About Luis
Luis Blanquez trained across three countries and three legal traditions. He earned a J.D. through studies at Universidad de Zaragoza in Spain and Université de Nantes in France. He then pursued an LL.M. in European Business Law at the Universiteit van Amsterdam. Later studies at King’s College London added an LL.M. in European Competition Law. The sequence of degrees traces a clear thread: comparative legal training that spans continental and common-law systems.
That academic foundation led to a transatlantic practice. Blanquez is admitted to practice in California and in Spain. He holds current membership in the State Bar of California and practices as a lawyer at Bona Law PC. His classroom work in Madrid, Nantes, Amsterdam and London informs his work at the firm. He moved from study to practice without leaving behind the international perspective that shaped his training.
His educational choices point to particular areas of interest. Courses in European business law and competition law gave him exposure to antitrust frameworks, regulatory review, and transactional rules that govern cross-border commerce. In practice he handles matters where U.S. procedures and European regulatory regimes intersect. He advises on questions that touch on competition law principles, corporate arrangements, and compliance issues that arise when clients operate on both sides of the Atlantic.
Colleagues describe his approach as methodical. He breaks complex regulatory schemes into discrete issues. He writes clearly and prefers practical solutions. Cases do not become abstractions for him; they become a set of legal and factual problems to solve. That orientation reflects his academic training, which emphasized comparative analysis and statutory interpretation across different legal systems.
At Bona Law PC, Blanquez draws on his dual admission to serve clients who face transnational challenges.

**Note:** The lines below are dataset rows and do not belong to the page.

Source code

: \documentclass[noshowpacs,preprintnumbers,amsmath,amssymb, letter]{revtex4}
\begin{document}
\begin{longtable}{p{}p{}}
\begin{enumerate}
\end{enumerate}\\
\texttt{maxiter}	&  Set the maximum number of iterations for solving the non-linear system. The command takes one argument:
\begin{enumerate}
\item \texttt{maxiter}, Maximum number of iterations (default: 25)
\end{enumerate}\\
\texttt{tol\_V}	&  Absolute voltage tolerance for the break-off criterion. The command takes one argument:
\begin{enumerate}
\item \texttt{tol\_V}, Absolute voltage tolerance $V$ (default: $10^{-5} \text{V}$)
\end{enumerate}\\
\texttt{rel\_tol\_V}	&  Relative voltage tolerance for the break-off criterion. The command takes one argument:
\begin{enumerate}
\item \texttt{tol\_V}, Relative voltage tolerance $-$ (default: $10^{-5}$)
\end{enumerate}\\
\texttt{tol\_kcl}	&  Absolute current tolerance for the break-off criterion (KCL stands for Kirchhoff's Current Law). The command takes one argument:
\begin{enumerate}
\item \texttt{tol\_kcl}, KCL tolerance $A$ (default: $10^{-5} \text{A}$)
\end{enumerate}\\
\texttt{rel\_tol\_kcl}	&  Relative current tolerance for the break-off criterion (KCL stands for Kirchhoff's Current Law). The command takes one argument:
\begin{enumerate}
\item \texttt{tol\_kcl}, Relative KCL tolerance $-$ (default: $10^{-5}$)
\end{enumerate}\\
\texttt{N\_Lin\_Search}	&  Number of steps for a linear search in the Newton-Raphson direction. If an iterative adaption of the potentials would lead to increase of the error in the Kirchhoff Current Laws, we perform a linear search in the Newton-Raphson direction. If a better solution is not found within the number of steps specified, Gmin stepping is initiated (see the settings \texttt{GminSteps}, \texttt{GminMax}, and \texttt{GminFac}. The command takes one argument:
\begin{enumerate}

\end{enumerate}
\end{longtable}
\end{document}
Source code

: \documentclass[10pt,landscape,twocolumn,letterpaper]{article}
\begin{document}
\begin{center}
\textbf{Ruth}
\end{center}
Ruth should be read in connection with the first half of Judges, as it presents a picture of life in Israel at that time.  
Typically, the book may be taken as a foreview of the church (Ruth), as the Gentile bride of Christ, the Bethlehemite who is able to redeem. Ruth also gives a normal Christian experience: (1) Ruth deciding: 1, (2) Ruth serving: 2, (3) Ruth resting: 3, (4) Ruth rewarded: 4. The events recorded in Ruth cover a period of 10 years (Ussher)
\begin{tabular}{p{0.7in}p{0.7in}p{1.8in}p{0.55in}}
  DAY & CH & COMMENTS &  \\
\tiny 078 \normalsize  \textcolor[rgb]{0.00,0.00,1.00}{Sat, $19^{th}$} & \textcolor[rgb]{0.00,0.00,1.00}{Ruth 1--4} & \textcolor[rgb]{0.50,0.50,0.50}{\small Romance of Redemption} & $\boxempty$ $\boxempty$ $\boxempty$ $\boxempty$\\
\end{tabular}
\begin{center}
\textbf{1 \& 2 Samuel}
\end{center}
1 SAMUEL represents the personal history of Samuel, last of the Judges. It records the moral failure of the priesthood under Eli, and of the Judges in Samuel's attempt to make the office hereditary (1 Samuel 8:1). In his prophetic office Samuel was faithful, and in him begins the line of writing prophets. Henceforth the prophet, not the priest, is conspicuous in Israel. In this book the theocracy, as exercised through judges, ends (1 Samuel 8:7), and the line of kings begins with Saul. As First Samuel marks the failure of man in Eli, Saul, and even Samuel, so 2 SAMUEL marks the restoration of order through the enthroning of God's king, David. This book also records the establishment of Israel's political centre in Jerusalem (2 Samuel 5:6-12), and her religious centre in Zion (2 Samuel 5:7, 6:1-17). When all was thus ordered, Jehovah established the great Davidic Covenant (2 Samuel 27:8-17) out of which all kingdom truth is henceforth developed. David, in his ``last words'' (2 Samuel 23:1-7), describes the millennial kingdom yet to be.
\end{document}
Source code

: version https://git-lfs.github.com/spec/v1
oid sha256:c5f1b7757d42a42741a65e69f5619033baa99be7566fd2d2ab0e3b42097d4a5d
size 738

He represents interests that require an understanding of both California law and Spanish legal frameworks. He also works on matters where European competition principles are relevant to U.S. business decisions. His practice sits at the intersection of international regulation and domestic enforcement.
As of 2026 he remains an active member of the State Bar of California and continues to practice at Bona Law PC. He currently concentrates on cross-border business and competition matters that involve both U.S. and European law.